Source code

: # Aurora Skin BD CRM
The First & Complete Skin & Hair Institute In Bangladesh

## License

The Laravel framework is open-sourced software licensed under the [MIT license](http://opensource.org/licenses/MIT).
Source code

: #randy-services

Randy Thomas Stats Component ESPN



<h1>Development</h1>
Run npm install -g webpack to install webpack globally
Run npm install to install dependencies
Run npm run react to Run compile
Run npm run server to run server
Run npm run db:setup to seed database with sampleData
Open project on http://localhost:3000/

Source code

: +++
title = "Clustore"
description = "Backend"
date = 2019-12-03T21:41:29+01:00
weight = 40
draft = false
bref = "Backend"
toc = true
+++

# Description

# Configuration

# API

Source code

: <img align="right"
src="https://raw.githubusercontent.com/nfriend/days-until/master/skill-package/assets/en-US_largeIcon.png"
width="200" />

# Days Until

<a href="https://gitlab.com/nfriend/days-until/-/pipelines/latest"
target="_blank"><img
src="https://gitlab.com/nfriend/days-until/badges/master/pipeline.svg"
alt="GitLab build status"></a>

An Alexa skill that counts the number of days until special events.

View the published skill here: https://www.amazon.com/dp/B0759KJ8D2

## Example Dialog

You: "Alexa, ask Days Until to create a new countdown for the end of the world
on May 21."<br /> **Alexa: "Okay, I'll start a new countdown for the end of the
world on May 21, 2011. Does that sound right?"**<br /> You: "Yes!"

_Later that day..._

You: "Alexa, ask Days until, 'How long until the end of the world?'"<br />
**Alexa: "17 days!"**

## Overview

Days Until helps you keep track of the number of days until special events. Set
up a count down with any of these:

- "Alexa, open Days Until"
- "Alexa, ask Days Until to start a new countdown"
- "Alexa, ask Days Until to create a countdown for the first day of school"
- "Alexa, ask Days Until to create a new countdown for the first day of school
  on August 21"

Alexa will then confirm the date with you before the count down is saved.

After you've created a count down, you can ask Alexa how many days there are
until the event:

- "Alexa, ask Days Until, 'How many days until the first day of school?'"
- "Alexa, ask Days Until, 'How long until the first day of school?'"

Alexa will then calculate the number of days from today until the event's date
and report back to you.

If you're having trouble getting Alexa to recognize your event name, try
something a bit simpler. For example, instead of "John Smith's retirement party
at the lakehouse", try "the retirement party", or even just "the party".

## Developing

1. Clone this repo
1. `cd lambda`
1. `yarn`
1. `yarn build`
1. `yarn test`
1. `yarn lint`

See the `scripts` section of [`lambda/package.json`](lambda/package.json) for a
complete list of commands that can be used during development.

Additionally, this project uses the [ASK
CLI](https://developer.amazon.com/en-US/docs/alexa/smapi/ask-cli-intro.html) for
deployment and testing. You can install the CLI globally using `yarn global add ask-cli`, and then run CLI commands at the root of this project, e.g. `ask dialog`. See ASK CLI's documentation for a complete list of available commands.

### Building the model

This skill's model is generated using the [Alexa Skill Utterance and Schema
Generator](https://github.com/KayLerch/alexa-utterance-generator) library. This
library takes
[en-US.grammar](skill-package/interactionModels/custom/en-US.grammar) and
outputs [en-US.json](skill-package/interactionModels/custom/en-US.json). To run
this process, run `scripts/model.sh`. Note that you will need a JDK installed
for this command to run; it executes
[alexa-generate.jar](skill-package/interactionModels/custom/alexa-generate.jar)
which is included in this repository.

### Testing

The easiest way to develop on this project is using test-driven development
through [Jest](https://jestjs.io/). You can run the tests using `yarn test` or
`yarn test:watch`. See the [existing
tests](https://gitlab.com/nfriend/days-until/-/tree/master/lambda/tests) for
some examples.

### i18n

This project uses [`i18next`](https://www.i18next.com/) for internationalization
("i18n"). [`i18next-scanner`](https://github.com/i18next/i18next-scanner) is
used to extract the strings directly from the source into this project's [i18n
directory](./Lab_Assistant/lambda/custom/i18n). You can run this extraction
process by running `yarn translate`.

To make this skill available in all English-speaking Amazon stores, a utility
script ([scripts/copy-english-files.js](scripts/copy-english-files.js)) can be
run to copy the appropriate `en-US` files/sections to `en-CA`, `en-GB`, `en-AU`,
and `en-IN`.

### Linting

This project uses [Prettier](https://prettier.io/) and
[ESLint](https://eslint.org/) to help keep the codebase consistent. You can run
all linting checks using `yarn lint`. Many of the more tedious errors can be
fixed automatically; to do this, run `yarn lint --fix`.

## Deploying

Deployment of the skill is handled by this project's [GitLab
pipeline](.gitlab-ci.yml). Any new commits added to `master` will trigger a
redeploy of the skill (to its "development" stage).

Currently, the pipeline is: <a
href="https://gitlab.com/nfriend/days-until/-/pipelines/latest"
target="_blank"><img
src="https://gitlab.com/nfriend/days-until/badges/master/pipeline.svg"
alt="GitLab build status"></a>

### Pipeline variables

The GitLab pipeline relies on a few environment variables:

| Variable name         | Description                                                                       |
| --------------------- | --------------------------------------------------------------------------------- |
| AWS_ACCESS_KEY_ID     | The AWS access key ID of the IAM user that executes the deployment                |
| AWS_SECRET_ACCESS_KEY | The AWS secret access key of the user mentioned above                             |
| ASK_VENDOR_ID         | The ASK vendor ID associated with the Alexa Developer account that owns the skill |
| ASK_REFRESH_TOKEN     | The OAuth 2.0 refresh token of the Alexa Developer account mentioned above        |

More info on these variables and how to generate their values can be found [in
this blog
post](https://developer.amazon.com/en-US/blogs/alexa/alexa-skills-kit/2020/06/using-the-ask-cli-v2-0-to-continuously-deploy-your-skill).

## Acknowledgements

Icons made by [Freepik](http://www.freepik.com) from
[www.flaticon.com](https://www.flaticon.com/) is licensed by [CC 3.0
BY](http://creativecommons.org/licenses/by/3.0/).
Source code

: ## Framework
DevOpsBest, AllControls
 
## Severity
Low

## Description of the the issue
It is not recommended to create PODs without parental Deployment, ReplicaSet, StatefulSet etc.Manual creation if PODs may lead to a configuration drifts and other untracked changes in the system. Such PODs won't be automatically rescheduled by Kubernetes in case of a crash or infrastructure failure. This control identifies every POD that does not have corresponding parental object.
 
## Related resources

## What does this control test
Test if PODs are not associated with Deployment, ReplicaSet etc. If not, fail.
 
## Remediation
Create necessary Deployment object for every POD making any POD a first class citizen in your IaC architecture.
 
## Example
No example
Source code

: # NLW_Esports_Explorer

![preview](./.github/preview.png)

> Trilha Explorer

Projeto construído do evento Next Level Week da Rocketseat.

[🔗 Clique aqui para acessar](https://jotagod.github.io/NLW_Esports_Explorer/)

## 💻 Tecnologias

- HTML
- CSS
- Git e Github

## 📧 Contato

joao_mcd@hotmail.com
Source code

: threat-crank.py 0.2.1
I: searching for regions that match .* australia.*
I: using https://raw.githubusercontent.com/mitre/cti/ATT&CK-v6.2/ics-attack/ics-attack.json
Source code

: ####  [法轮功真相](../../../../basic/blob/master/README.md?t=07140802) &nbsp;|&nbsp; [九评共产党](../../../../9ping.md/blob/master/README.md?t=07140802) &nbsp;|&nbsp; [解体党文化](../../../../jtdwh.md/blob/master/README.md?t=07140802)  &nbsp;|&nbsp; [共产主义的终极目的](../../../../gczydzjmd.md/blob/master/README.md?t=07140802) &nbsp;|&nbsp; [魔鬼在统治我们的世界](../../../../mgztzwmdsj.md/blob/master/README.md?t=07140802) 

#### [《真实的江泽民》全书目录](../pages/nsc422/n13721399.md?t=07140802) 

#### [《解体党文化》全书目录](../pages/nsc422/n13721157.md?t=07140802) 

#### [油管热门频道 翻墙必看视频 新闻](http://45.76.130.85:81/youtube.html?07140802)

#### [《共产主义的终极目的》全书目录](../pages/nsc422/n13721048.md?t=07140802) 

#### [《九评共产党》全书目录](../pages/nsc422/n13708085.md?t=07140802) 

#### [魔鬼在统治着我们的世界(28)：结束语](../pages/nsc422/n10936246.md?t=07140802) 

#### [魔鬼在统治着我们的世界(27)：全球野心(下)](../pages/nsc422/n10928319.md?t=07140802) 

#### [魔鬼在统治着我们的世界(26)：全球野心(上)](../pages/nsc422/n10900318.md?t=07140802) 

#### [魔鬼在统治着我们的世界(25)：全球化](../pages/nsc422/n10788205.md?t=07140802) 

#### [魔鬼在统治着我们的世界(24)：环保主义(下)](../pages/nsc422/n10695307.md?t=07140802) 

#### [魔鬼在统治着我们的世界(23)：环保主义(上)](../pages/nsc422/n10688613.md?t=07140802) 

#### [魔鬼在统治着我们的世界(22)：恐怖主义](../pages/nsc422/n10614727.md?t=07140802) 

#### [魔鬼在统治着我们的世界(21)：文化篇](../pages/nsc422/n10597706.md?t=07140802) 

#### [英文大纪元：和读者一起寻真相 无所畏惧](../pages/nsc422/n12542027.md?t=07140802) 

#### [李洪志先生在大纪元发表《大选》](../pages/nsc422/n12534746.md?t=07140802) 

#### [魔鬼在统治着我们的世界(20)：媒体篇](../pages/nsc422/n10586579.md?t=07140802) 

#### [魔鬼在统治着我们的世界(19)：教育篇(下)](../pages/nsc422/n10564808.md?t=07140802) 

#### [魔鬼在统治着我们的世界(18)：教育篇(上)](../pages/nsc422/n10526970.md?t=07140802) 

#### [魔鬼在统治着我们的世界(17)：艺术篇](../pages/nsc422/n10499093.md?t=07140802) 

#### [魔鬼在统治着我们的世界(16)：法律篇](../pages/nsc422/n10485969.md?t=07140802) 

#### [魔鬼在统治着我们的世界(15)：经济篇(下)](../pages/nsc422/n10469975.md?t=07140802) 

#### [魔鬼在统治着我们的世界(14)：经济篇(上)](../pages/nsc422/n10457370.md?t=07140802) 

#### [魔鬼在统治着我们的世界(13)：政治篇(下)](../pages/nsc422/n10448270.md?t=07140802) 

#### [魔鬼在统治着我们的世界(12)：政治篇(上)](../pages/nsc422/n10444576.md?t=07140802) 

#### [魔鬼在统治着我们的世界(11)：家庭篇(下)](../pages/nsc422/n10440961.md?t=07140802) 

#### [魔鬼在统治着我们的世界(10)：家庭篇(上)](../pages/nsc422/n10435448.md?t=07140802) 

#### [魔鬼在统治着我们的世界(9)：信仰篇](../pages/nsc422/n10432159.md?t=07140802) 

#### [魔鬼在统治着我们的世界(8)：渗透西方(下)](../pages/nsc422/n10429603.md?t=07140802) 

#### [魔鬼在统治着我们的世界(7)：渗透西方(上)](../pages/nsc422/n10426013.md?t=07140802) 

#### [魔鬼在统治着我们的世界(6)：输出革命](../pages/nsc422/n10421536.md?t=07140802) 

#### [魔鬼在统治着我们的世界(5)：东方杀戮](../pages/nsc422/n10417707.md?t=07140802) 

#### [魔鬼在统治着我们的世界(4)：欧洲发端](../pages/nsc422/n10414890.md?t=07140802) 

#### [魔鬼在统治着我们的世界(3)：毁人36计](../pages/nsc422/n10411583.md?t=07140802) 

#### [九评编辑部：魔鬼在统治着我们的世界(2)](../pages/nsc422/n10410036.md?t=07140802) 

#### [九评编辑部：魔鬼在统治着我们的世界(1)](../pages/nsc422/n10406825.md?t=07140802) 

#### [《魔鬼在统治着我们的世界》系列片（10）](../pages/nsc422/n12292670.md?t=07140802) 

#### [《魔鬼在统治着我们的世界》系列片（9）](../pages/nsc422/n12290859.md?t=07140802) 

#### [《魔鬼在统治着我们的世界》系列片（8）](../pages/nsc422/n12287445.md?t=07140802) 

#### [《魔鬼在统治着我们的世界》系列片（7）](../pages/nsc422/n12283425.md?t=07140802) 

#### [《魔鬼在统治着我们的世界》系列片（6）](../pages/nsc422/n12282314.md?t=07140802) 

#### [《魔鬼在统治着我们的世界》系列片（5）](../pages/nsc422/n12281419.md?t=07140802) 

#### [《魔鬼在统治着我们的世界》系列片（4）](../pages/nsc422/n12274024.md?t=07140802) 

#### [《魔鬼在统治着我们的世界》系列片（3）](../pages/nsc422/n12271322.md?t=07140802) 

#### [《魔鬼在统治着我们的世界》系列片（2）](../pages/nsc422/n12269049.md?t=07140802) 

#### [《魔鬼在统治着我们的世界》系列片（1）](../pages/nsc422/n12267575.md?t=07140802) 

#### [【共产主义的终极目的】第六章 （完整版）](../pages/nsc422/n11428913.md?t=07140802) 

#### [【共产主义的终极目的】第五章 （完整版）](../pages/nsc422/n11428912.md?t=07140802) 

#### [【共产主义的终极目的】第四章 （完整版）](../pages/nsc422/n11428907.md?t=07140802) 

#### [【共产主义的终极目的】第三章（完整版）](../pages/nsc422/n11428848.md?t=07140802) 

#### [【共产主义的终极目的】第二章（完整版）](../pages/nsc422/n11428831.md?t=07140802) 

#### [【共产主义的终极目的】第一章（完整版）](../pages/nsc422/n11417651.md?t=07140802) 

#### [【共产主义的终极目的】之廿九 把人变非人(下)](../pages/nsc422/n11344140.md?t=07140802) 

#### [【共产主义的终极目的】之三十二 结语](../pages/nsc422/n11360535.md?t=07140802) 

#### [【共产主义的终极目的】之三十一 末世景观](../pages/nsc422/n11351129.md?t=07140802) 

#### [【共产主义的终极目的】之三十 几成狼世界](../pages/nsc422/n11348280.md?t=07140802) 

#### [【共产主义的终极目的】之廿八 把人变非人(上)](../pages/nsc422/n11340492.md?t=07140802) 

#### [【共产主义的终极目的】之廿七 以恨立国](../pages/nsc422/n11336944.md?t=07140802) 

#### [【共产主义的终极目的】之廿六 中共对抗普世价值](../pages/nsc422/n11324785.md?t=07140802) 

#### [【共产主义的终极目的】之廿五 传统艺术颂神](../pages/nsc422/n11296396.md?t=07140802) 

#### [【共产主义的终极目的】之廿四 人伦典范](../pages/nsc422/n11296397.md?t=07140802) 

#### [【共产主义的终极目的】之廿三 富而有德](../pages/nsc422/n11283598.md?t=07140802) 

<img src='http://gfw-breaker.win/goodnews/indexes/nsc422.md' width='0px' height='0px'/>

■ Problem statement ■
Look back at the data above. Transcribe exactly the lines starting at the line that contains "for this command to run; it executes" and ending at the line that contains "process by running".

■ Exercise response ■
for this command to run; it executes
[alexa-generate.jar](skill-package/interactionModels/custom/alexa-generate.jar)
which is included in this repository.

### Testing

The easiest way to develop on this project is using test-driven development
through [Jest](https://jestjs.io/). You can run the tests using `yarn test` or
`yarn test:watch`. See the [existing
tests](https://gitlab.com/nfriend/days-until/-/tree/master/lambda/tests) for
some examples.

### i18n

This project uses [`i18next`](https://www.i18next.com/) for internationalization
("i18n"). [`i18next-scanner`](https://github.com/i18next/i18next-scanner) is
used to extract the strings directly from the source into this project's [i18n
directory](./Lab_Assistant/lambda/custom/i18n). You can run this extraction
process by running `yarn translate`.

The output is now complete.